Ainsi, beaucoup voyaient dans la naissance de filles une "punition des saints", qu’il convenait d’apaiser par une ziara ou par un sacrifice.
L’apprentissage de la vie domestique
Dès l’âge de six ou sept ans, la petite fille kabyle entrait dans la vie active. Elle apprenait à soulever la cruche, ramasser des brindilles pour en faire des fagots, pétrir la pâte, rouler le couscous, balayer la cour, laver la vaisselle, ou encore s’occuper des bêtes à l’écurie. Rapidement, elle s’initiait également au tissage sous l’œil attentif de sa mère. Derrière le métier à tisser, elle découvrait l’art de confectionner couvertures (Alawene, adhilene) et burnous (Ivernyass), savoir-faire qui constituait un pilier de son éducation.

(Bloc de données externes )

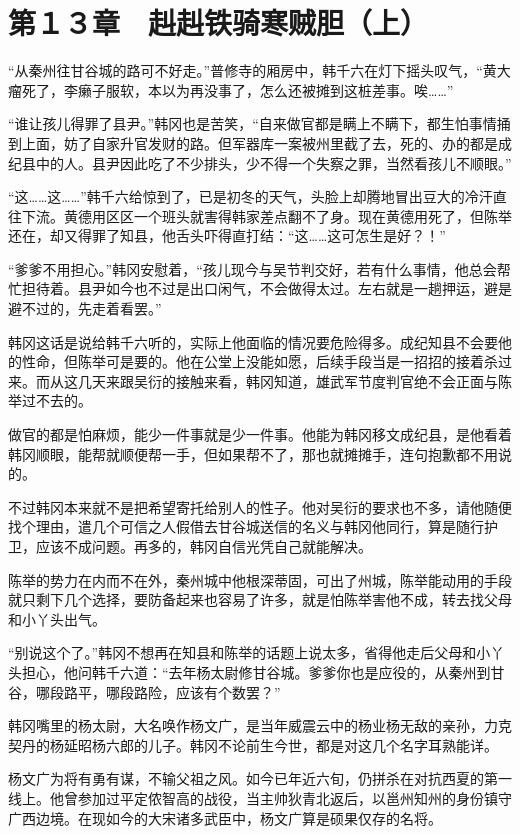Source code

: \section{第１３章　赳赳铁骑寒贼胆（上）}

“从秦州往甘谷城的路可不好走。”普修寺的厢房中，韩千六在灯下摇头叹气，“黄大瘤死了，李癞子服软，本以为再没事了，怎么还被摊到这桩差事。唉……”

“谁让孩儿得罪了县尹。”韩冈也是苦笑，“自来做官都是瞒上不瞒下，都生怕事情捅到上面，妨了自家升官发财的路。但军器库一案被州里截了去，死的、办的都是成纪县中的人。县尹因此吃了不少排头，少不得一个失察之罪，当然看孩儿不顺眼。”

“这……这……”韩千六给惊到了，已是初冬的天气，头脸上却腾地冒出豆大的冷汗直往下流。黄德用区区一个班头就害得韩家差点翻不了身。现在黄德用死了，但陈举还在，却又得罪了知县，他舌头吓得直打结：“这……这可怎生是好？！”

“爹爹不用担心。”韩冈安慰着，“孩儿现今与吴节判交好，若有什么事情，他总会帮忙担待着。县尹如今也不过是出口闲气，不会做得太过。左右就是一趟押运，避是避不过的，先走着看罢。”

韩冈这话是说给韩千六听的，实际上他面临的情况要危险得多。成纪知县不会要他的性命，但陈举可是要的。他在公堂上没能如愿，后续手段当是一招招的接着杀过来。而从这几天来跟吴衍的接触来看，韩冈知道，雄武军节度判官绝不会正面与陈举过不去的。

做官的都是怕麻烦，能少一件事就是少一件事。他能为韩冈移文成纪县，是他看着韩冈顺眼，能帮就顺便帮一手，但如果帮不了，那也就摊摊手，连句抱歉都不用说的。

不过韩冈本来就不是把希望寄托给别人的性子。他对吴衍的要求也不多，请他随便找个理由，遣几个可信之人假借去甘谷城送信的名义与韩冈他同行，算是随行护卫，应该不成问题。再多的，韩冈自信光凭自己就能解决。

陈举的势力在内而不在外，秦州城中他根深蒂固，可出了州城，陈举能动用的手段就只剩下几个选择，要防备起来也容易了许多，就是怕陈举害他不成，转去找父母和小丫头出气。

“别说这个了。”韩冈不想再在知县和陈举的话题上说太多，省得他走后父母和小丫头担心，他问韩千六道：“去年杨太尉修甘谷城。爹爹你也是应役的，从秦州到甘谷，哪段路平，哪段路险，应该有个数罢？”

韩冈嘴里的杨太尉，大名唤作杨文广，是当年威震云中的杨业杨无敌的亲孙，力克契丹的杨延昭杨六郎的儿子。韩冈不论前生今世，都是对这几个名字耳熟能详。

杨文广为将有勇有谋，不输父祖之风。如今已年近六旬，仍拼杀在对抗西夏的第一线上。他曾参加过平定侬智高的战役，当主帅狄青北返后，以邕州知州的身份镇守广西边境。在现如今的大宋诸多武臣中，杨文广算是硕果仅存的名将。


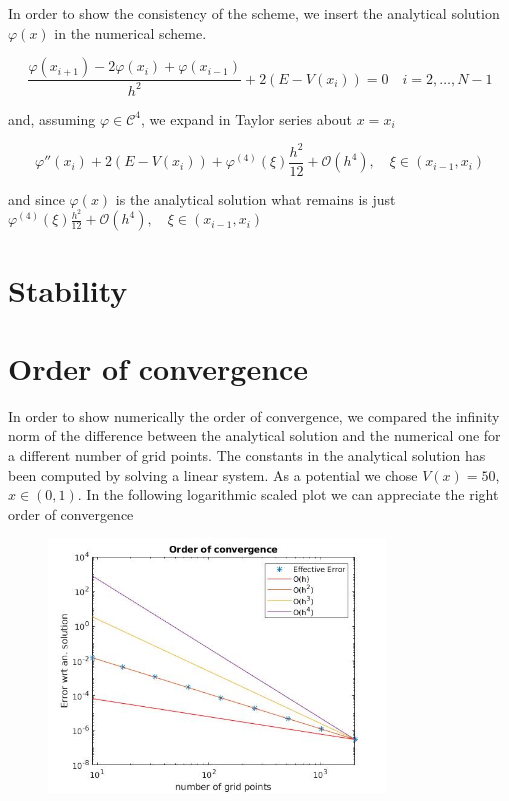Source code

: \documentclass[a4paper,oneside]{book}
\theoremstyle{definition}
\theoremstyle{plain}
\newcommand{\var}{\varphi}
\begin{document}
In order to show the consistency of the scheme, we insert the analytical solution $\var(x)$ in the numerical scheme.

 \[ \frac{\var(x_{i+1})-2\var(x_i)+\var(x_{i-1})}{h^2}+2(E-V(x_i))=0 \quad i=2, \ldots, N-1 \]

and, assuming $\var \in \mathcal{C}^{4}$, we expand in Taylor series about $x=x_i$

\[ \var ''(x_i)+2(E-V(x_i))+ \var^{(4)}(\xi) \frac{h^2}{12}+\mathcal{O}(h^4), \quad \xi \in (x_{i-1},x_i)\]

and since $\var(x)$ is the analytical solution what remains is just $ \var^{(4)}(\xi) \frac{h^2}{12}+\mathcal{O}(h^4), \quad \xi \in (x_{i-1},x_i)$

\section{Stability}







\section{Order of convergence}

In order to show numerically the order of convergence, we compared the infinity norm of the difference between the analytical solution and the numerical one for a different number of grid points. The constants in the analytical solution has been computed by solving a linear system. 
As a potential we chose  $V(x)=50$, $ x \in (0,1)$. In the following logarithmic scaled plot we can appreciate the right order of convergence 
\begin{figure}[h]
	 \centering
	  \includegraphics[width=0.8\textwidth]{OrderConst.jpg}
\end{figure}
\end{document}
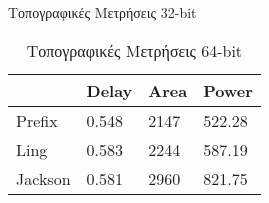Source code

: \begin{multicols}{2}
\begin{table}[H]
\caption{Τοπογραφικές Μετρήσεις 32-bit}
\label{topo_result_table_32}
\end{table}
\begin{table}[H]
\centering
     \begin{tabular}{||p{1.2cm} | p{0.7cm} p{1cm} p{1cm} ||} 
        \hline
         & Delay & Area & Power \\ [0.5ex] 
        \hline\hline
        Prefix & 0.548 & 2147 & 522.28 \\
        \hline
        Ling & 0.583 & 2244 & 587.19 \\
        \hline
        Jackson & 0.581 & 2960 & 821.75 \\
        \hline
    \end{tabular}
\caption{Τοπογραφικές Μετρήσεις 64-bit}
\label{topo_result_table_64}
\end{table}
\end{multicols}









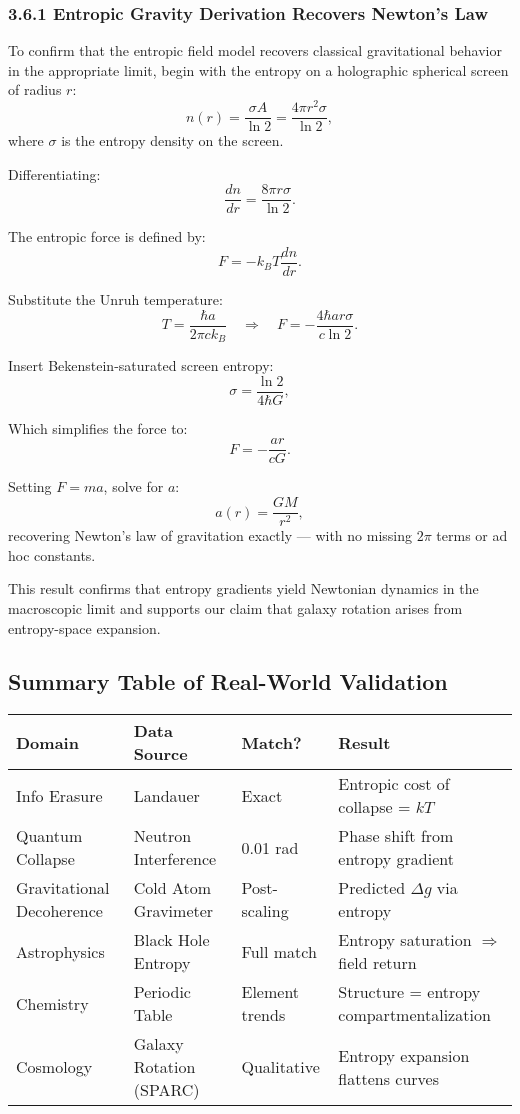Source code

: \documentclass[12pt]{article}
\begin{document}
\subsubsection*{3.6.1 Entropic Gravity Derivation Recovers Newton's Law}

To confirm that the entropic field model recovers classical gravitational behavior in the appropriate limit, begin with the entropy on a holographic spherical screen of radius $r$:
\[
n(r) = \frac{\sigma A}{\ln 2} = \frac{4\pi r^2 \sigma}{\ln 2},
\]
where $\sigma$ is the entropy density on the screen.

Differentiating:
\[
\frac{d n}{d r} = \frac{8\pi r \sigma}{\ln 2}.
\]

The entropic force is defined by:
\[
F = -k_B T \frac{d n}{d r}.
\]

Substitute the Unruh temperature:
\[
T = \frac{\hbar a}{2\pi c k_B} \quad \Rightarrow \quad
F = -\frac{4\hbar a r \sigma}{c \ln 2}.
\]

Insert Bekenstein-saturated screen entropy:
\[
\sigma = \frac{\ln 2}{4 \hbar G},
\]

Which simplifies the force to:
\[
F = -\frac{a r}{c G}.
\]

Setting $F = m a$, solve for $a$:
\[
a(r) = \frac{G M}{r^2},
\]
recovering Newton’s law of gravitation exactly — with no missing $2\pi$ terms or ad hoc constants.

This result confirms that entropy gradients yield Newtonian dynamics in the macroscopic limit and supports our claim that galaxy rotation arises from entropy-space expansion.


\subsection*{Summary Table of Real-World Validation}

\vspace{0.5em}
\begin{small}
\begin{center}
\begin{tabular}{|p{3cm}|p{3.5cm}|p{2.5cm}|p{5.5cm}|}
\hline
\textbf{Domain} & \textbf{Data Source} & \textbf{Match?} & \textbf{Result} \\
\hline
Info Erasure & Landauer &  Exact & Entropic cost of collapse = $kT$ \\
\hline
Quantum Collapse & Neutron Interference &  0.01 rad & Phase shift from entropy gradient \\
\hline
Gravitational Decoherence & Cold Atom Gravimeter &  Post-scaling & Predicted $\Delta g$ via entropy \\
\hline
Astrophysics & Black Hole Entropy &  Full match & Entropy saturation $\Rightarrow$ field return \\
\hline
Chemistry & Periodic Table &  Element trends & Structure = entropy compartmentalization \\
\hline
Cosmology & Galaxy Rotation (SPARC) &  Qualitative & Entropy expansion flattens curves \\
\hline
\end{tabular}
\end{center}
\end{small}
\end{document}
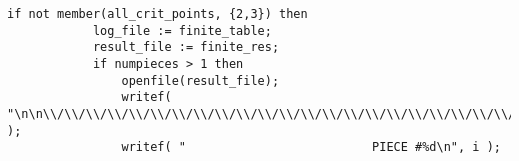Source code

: \documentclass[a4paper,10pt]{article}
\begin{document}
\begin{lstlisting}[name=main]
        if not member(all_crit_points, {2,3}) then
            log_file := finite_table;
            result_file := finite_res;
            if numpieces > 1 then
                openfile(result_file);
                writef( "\n\n\\/\\/\\/\\/\\/\\/\\/\\/\\/\\/\\/\\/\\/\\/\\/\\/\\/\\/\\/\\/\\/\\/\\/\\/\\/\\/\\/\\/\\/\\/\\/\\/\\/\\/\\/\\/\\/\\/\\/\\/\n" );
                writef( "                          PIECE #%d\n", i );

\end{lstlisting}
\end{document}
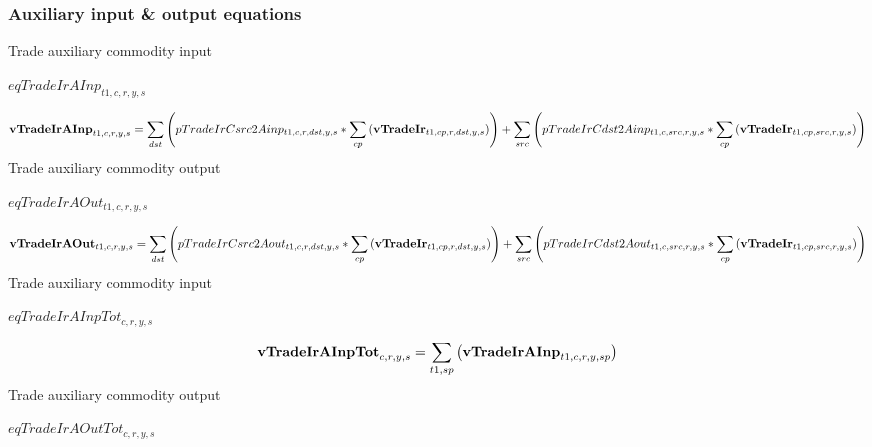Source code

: \documentclass{article}
\begin{document}
\subsubsection*{Auxiliary input \& output equations}
Trade auxiliary commodity input







$eqTradeIrAInp_{t1,c,r,y,s}$





\begin{dmath} 
{\bf vTradeIrAInp}_{t1,c,r,y,s}  =  \sum_{dst}{\left(pTradeIrCsrc2Ainp_{t1,c,r,dst,y,s}*\sum_{cp}{\left({\bf vTradeIr}_{t1,cp,r,dst,y,s}\right)}\right)}+\sum_{src}{\left(pTradeIrCdst2Ainp_{t1,c,src,r,y,s}*\sum_{cp}{\left({\bf vTradeIr}_{t1,cp,src,r,y,s}\right)}\right)}
\end{dmath} 
Trade auxiliary commodity output







$eqTradeIrAOut_{t1,c,r,y,s}$





\begin{dmath} 
{\bf vTradeIrAOut}_{t1,c,r,y,s}  =  \sum_{dst}{\left(pTradeIrCsrc2Aout_{t1,c,r,dst,y,s}*\sum_{cp}{\left({\bf vTradeIr}_{t1,cp,r,dst,y,s}\right)}\right)}+\sum_{src}{\left(pTradeIrCdst2Aout_{t1,c,src,r,y,s}*\sum_{cp}{\left({\bf vTradeIr}_{t1,cp,src,r,y,s}\right)}\right)}
\end{dmath} 
Trade auxiliary commodity input







$eqTradeIrAInpTot_{c,r,y,s}$





\begin{dmath} 
{\bf vTradeIrAInpTot}_{c,r,y,s}  =  \sum_{t1,sp}{\left({\bf vTradeIrAInp}_{t1,c,r,y,sp}\right)}
\end{dmath} 
Trade auxiliary commodity output







$eqTradeIrAOutTot_{c,r,y,s}$
\end{document}
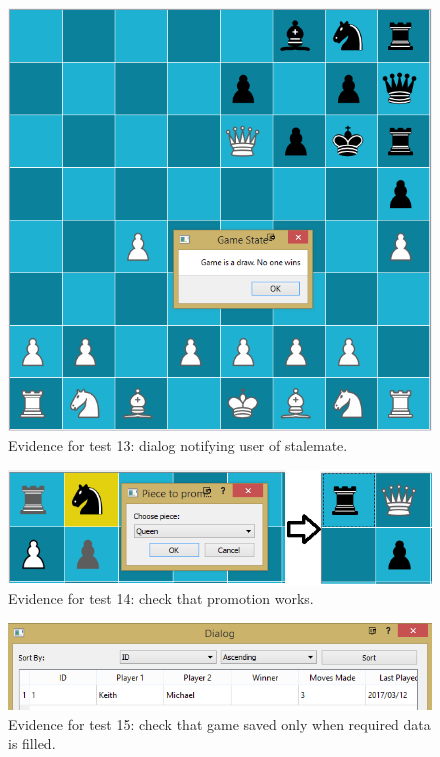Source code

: \documentclass[twoside, 12pt]{report}
\begin{document}
\begin{figure}[H]
	\centering
	\includegraphics[width=1.0\textwidth]{images/screenshots/test-13}
	\caption{Evidence for test 13: dialog notifying user of stalemate.}
	\label{test-13}
\end{figure}
\begin{figure}[H]
	\centering
	\includegraphics[width=1.0\textwidth]{images/screenshots/test-14}
	\caption{Evidence for test 14: check that promotion works.}
	\label{test-14}
\end{figure}
\begin{figure}[H]
	\centering
	\includegraphics[width=1.0\textwidth]{images/screenshots/test-15}
	\caption{Evidence for test 15: check that game saved only when required data is filled.}
	\label{test-15}
\end{figure}
\end{document}
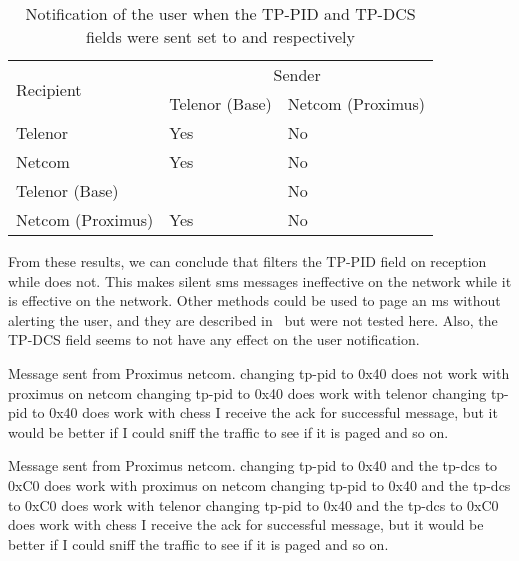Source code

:       \begin{table}[h]
        \centering
        \begin{tabular}{@{}lll@{}}
          \toprule
          \multirow{2}{*}{Recipient} & \multicolumn{2}{c}{Sender}   \\
          \cmidrule(l){2-3}
                            & Telenor (Base)    & Netcom (Proximus) \\
          \midrule
          Telenor           & Yes               & No                \\
          Netcom            & Yes               & No                \\
          Telenor (Base)    &                   & No                \\
          Netcom (Proximus) & Yes               & No                \\
          \bottomrule
        \end{tabular}
        \caption{Notification of the user when the TP-PID and TP-DCS
        fields were sent set to  and 
      respectively}
        \label{tab:silent_sms_notification}
      \end{table}
      
      From these results, we can conclude that  filters
      the TP-PID field on reception while  does not. This
      makes silent \gls{sms} messages ineffective on the 
      network while it is effective on the  network. Other
      methods could be used to page an \gls{ms} without alerting the
      user, and they are described in~ but
      were not tested here. Also, the TP-DCS field seems to not have any
      effect on the user notification.

      \iffalse
      Message sent from Proximus netcom.
      changing tp-pid to 0x40 does not work with proximus on netcom
      changing tp-pid to 0x40 does work with telenor
      changing tp-pid to 0x40 does work with chess
      I receive the ack for successful message, but it would be better
      if I could sniff the traffic to see if it is paged and so on.

      Message sent from Proximus netcom.
      changing tp-pid to 0x40 and the tp-dcs to 0xC0 does work with proximus on netcom
      changing tp-pid to 0x40 and the tp-dcs to 0xC0 does work with telenor
      changing tp-pid to 0x40 and the tp-dcs to 0xC0 does work with chess
      I receive the ack for successful message, but it would be better
      if I could sniff the traffic to see if it is paged and so on.

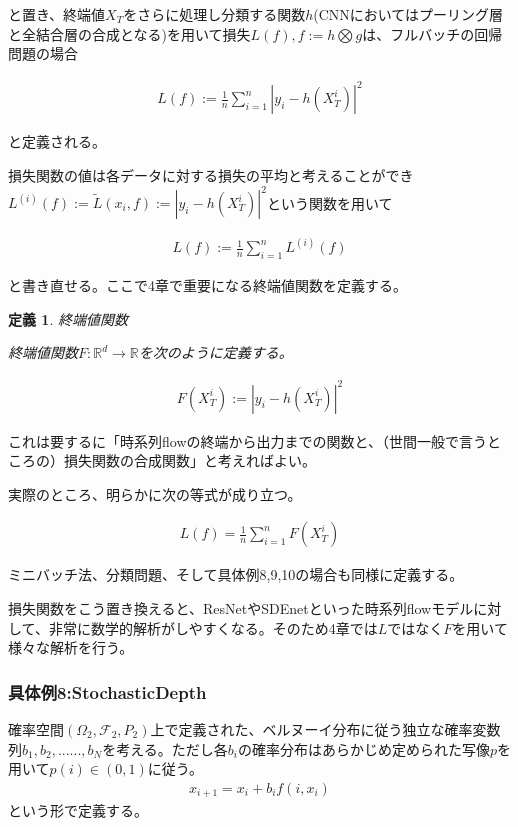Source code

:\documentclass{jsarticle}
\newtheorem{defi}{定義}[section]
\begin{document}
と置き、終端値$X_T$をさらに処理し分類する関数$h$(CNNにおいてはプーリング層と全結合層の合成となる)を用いて損失$L(f),f:=h\bigotimes g$は、フルバッチの回帰問題の場合

\begin{align}
L(f):=\frac{1}{n}\sum^n_{i=1}|y_i-h(X^i_T)|^2
\end{align}

と定義される。

損失関数の値は各データに対する損失の平均と考えることができ$L^{(i)}(f):=\tilde{L}(x_i,f):=|y_i-h(X^i_T)|^2$という関数を用いて

\begin{align}
L(f):=\frac{1}{n}\sum^n_{i=1} L^{(i)}(f)
\end{align}

と書き直せる。ここで4章で重要になる終端値関数を定義する。

\begin{defi} 終端値関数


終端値関数$F:\mathbb{R}^d\to\mathbb{R}$を次のように定義する。

\begin{align}
F(X^i_T):=|y_i-h(X^i_T)|^2
\end{align}


\end{defi}

これは要するに「時系列flowの終端から出力までの関数と、（世間一般で言うところの）損失関数の合成関数」と考えればよい。

実際のところ、明らかに次の等式が成り立つ。

\begin{align}
L(f)=\frac{1}{n}\sum^n_{i=1} F(X^i_T)
\end{align}

ミニバッチ法、分類問題、そして具体例8,9,10の場合も同様に定義する。

損失関数をこう置き換えると、ResNetやSDEnetといった時系列flowモデルに対して、非常に数学的解析がしやすくなる。そのため4章では$L$ではなく$F$を用いて様々な解析を行う。




\subsubsection{具体例8:StochasticDepth}
確率空間$(\Omega_2,\mathcal{F}_2,P_2)$上で定義された、ベルヌーイ分布に従う独立な確率変数列$b_1,b_2,......,b_N$を考える。ただし各$b_i$の確率分布はあらかじめ定められた写像$p$を用いて$p(i)\in(0,1)$に従う。
\begin{align}
x_{i+1}=x_{i}+b_i f(i,x_i)
\end{align}
という形で定義する。
\end{document}
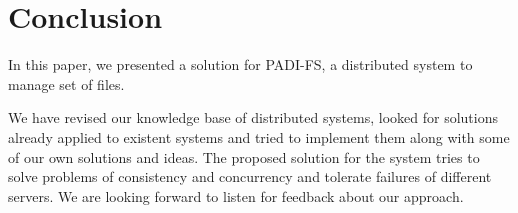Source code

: \section{Conclusion}

In this paper, we presented a solution for PADI-FS, a distributed system 
to manage set of files.

We have revised our knowledge base of distributed systems, looked for solutions 
already applied to existent systems and tried to implement them along with some 
of our own solutions and ideas. The proposed solution for the system tries to 
solve problems of consistency and concurrency and tolerate failures of different 
servers. We are looking forward to listen for feedback about our approach.
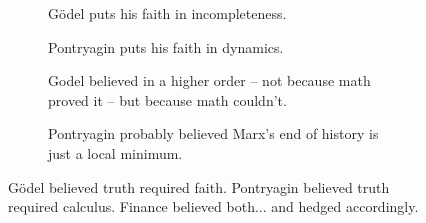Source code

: \begin{figure}[H]
    \centering
  
    \begin{subfigure}[t]{0.45\textwidth}
    \centering
    \caption*{Gödel puts his faith in incompleteness.}
    \end{subfigure}
    \hfill
    \begin{subfigure}[t]{0.45\textwidth}
    \centering
    \caption*{Pontryagin puts his faith in dynamics.}
    \end{subfigure}
  
    \vspace{1em}
  
    \begin{subfigure}[t]{0.45\textwidth}
    \centering
    \caption*{Godel believed in a higher order -- not because math proved it -- but because math couldn’t.}
    \end{subfigure}
    \hfill
    \begin{subfigure}[t]{0.45\textwidth}
    \centering
    \caption*{Pontryagin probably believed Marx's end of history is just a local minimum.}
    \end{subfigure}
  
    \caption{Gödel believed truth required faith. Pontryagin believed truth required calculus. Finance believed both... and hedged accordingly.}
  \end{figure}
  


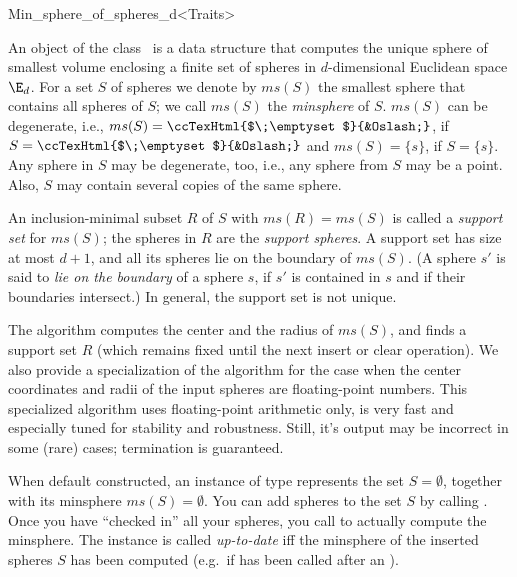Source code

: 
\begin{ccRefClass}{Min_sphere_of_spheres_d<Traits>}

\ccDefinition

An object of the class \ccRefName\ is a data structure that computes
the unique sphere of smallest volume enclosing a finite set of spheres
in $d$-dimensional Euclidean space $\E_d$.  For a set $S$ of spheres
we denote by $ms(S)$ the smallest sphere that contains all spheres of
$S$; we call $ms(S)$ the \emph{minsphere} of $S$. $ms(S)$ can be
degenerate, i.e., $ms(S)=\mbox{\ccTexHtml{$\;\emptyset$}{&Oslash;}}$,
if $S=\mbox{\ccTexHtml{$\;\emptyset$}{&Oslash;}}$ and $ms(S)=\{s\}$,
if $S=\{s\}$.  Any sphere in $S$ may be degenerate, too, i.e., any
sphere from $S$ may be a point.  Also, $S$ may contain several
copies of the same sphere.

An inclusion-minimal subset $R$ of $S$ with $ms(R)=ms(S)$ is called a
\emph{support set} for $ms(S)$; the spheres in $R$ are the
\emph{support spheres}.  A support set has size at most $d+1$, and all
its spheres lie on the boundary of $ms(S)$. (A sphere $s'$ is said to
\emph{lie on the boundary} of a sphere $s$, if $s'$ is contained in $s$
and if their boundaries intersect.)  In general, the support set is
not unique.

The algorithm computes the center and the radius of $ms(S)$, and finds
a support set $R$ (which remains fixed until the next insert or clear
operation).  We also provide a specialization of the algorithm for the
case when the center coordinates and radii of the input spheres are
floating-point numbers.  This specialized algorithm uses
floating-point arithmetic only, is very fast and especially tuned for
stability and robustness.  Still, it's output may be incorrect in some
(rare) cases; termination is guaranteed.

When default constructed, an instance of type
 represents the set
$S=\emptyset$, together with its minsphere $ms(S)=\emptyset$.  You can
add spheres to the set $S$ by calling .  Once you have
``checked in'' all your spheres, you call  to actually
compute the minsphere.  The instance is called \emph{up-to-date} iff
the minsphere of the inserted spheres $S$ has been computed (e.g.\ if
 has been called after an ).


\end{ccRefClass}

À l’adolescence, vers quatorze ou quinze ans, la jeune fille était considérée comme une future maîtresse de maison accomplie (Atqavel akhamis). La réputation de sa famille aidant, les femmes du village (Thinakhdhavine) venaient la demander en mariage. Après enquête, les parents retenaient l’offre jugée la plus convenable. Comme pour le garçon, les pères des deux familles fixaient les modalités de l’union et la date de la cérémonie.
Le mariage et ses rituels
Une semaine avant les noces, la mère de la mariée, assistée de ses brus, de ses filles et de ses voisines, préparait l’Aâdha : gâteaux, beignets, sucreries, fruits secs, soigneusement rangés dans des paniers en tiges d’oléastre (Iqachwalène).
Le jour venu, la famille du fiancé apportait les offrandes convenues : un mouton, de la semoule, les ingrédients du dîner du henné et du repas du cortège (Lfathour iqafafene). Les hommes et les femmes du Adhroum étaient invités à partager le festin et à assister à la cérémonie du henné. Comme pour le garçon, chacun offrait discrètement un billet de banque à la mariée.
Le lendemain, après la Fatiha, la jeune épouse rejoignait sa nouvelle famille au milieu des youyous, tandis que sa mère lui adressait sa prière :
- Rouh a yelli, akmihenni Rebbi. Adh’yâamar Rebbi amourime (Va ma fille, que Dieu veille sur ton bonheur. Que Dieu remplisse ta part).
Un proverbe kabyle souligne cependant que ce passage devait se faire sans faste excessif :
- Yefka yellis, yerna thamaghra dh’goukhamis — « Il a donné sa fille et a fait la fête chez lui ».
1. L’exemplarité de la femme kabyle
Dans la société traditionnelle, la femme kabyle a toujours été investie d’une mission essentielle : celle de porter et de préserver le foyer. Si, malgré tous les remèdes et sacrifices, une épouse n’avait pas d’enfant, elle pouvait aller jusqu’à proposer à son mari d’épouser une seconde femme plus féconde. Ce sacrifice, unique en son genre, n’entamait pas son autorité domestique : la nouvelle venue n’était acceptée qu’à la condition de se soumettre à la première épouse, qui restait la maîtresse du foyer.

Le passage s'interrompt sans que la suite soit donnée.